Lord-to its respective mount, Ill use a model for it. (example:wood elf lord on warhawk, ill use the model im gonna use for the warhawk rider.)
Wardancer Lord-Nice looking model of what Ill use for my Wardancer
WayWatcher Lord-same as wardancer lord, except with a waywatcher.
glade guard(not using bows)-Empire State Troops
glade guard(bows)-peaseant bowmen
glade riders-glade riders with state troops heads
dryad-empire militia(sprayed with stone spray to make it look like stone)
Eternal Guard-High Elf Archers(use greenstuff to cover mouths)
Wardancer-Dark Elf Shades(use greenstuff to cover mouths)
Warhawk Rider-Same, but cover the hawk with greenstuff shaped like fire, to make it look like a pheonix)
Tree Kin-Ushabti(sprayed to look like stone)
Wild Riders-Empire Pistoliers(gun shaved down on the bottom, to look like a sword.)
Treeman-Giant(sprayed with stone spray)
Great Eagle-normal(use greenstuff over it to look like fire, like a pheonix)
what do you think?
So, you're basically thinking of making an entire army of animated garden statues? Very unique, and should be quite cool looking.
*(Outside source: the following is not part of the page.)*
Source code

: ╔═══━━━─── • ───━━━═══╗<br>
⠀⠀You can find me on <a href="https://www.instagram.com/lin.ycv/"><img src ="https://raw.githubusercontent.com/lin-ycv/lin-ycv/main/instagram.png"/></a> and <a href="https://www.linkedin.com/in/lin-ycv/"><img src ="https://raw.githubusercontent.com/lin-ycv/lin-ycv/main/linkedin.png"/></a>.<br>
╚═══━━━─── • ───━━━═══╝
But, I recommend against using stone spray. While the look would be quite cool, it is a pretty thick paint and would render most models nothing more than speckled blobs. Most all of the detail would be lost.
Have you thought about using more traditional painting methods? Drybrushing is actually a very quick and easy, not to mention perfect, method for this kind of project.
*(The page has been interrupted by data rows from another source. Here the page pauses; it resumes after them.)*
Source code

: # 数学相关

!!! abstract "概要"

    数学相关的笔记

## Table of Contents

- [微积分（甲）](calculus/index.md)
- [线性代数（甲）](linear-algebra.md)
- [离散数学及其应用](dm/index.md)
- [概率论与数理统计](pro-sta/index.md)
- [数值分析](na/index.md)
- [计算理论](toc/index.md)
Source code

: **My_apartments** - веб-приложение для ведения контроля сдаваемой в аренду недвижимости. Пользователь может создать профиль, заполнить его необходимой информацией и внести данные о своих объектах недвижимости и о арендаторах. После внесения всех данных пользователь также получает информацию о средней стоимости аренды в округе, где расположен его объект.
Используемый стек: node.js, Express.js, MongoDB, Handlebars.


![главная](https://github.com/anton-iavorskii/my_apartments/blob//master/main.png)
Also Inking and blotting can make for some really cool marble effects for your characters.
What would that include? I dont know much of painting tatics.
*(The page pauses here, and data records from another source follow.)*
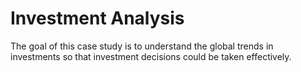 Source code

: # Investment Analysis
The goal of this case study is to understand the global trends in investments so that investment decisions could be taken effectively.
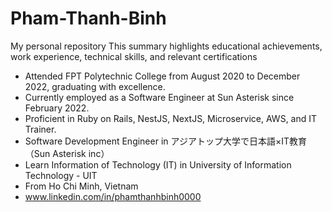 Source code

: # Pham-Thanh-Binh
My personal repository
This summary highlights educational achievements, work experience, technical skills, and relevant certifications
- Attended FPT Polytechnic College from August 2020 to December 2022, graduating with excellence.
- Currently employed as a Software Engineer at Sun Asterisk since February 2022.
- Proficient in Ruby on Rails, NestJS, NextJS, Microservice, AWS, and IT Trainer.
- Software Development Engineer in アジアトップ大学で日本語×IT教育（Sun Asterisk inc）
- Learn Information of Technology (IT) in University of Information Technology - UIT 
- From Ho Chi Minh, Vietnam
- www.linkedin.com/in/phamthanhbinh0000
If you were to prime the entire model black, then give it a dark grey drybrush, followed by a lighter drybrush of a medium grey with a tint of green, then followed by an even lighter drybrush of a lighter grey. That would work well for standard grey stone, and it could be adjusted to fit brown stone or even other naturally occuring colors.
For marble, I just use a light grey basecoat and draw several lines in a crisscrossing pattern, though keeping the lines at an angle and seemingly 'natural'. Then I layer on a coat of ink straight from the bottle (or slightly diluted for darker colors). When dry, I layer on another coat of ink until I like the 'depth' of the color.
I should be able to get an example of my green marble tomorrow.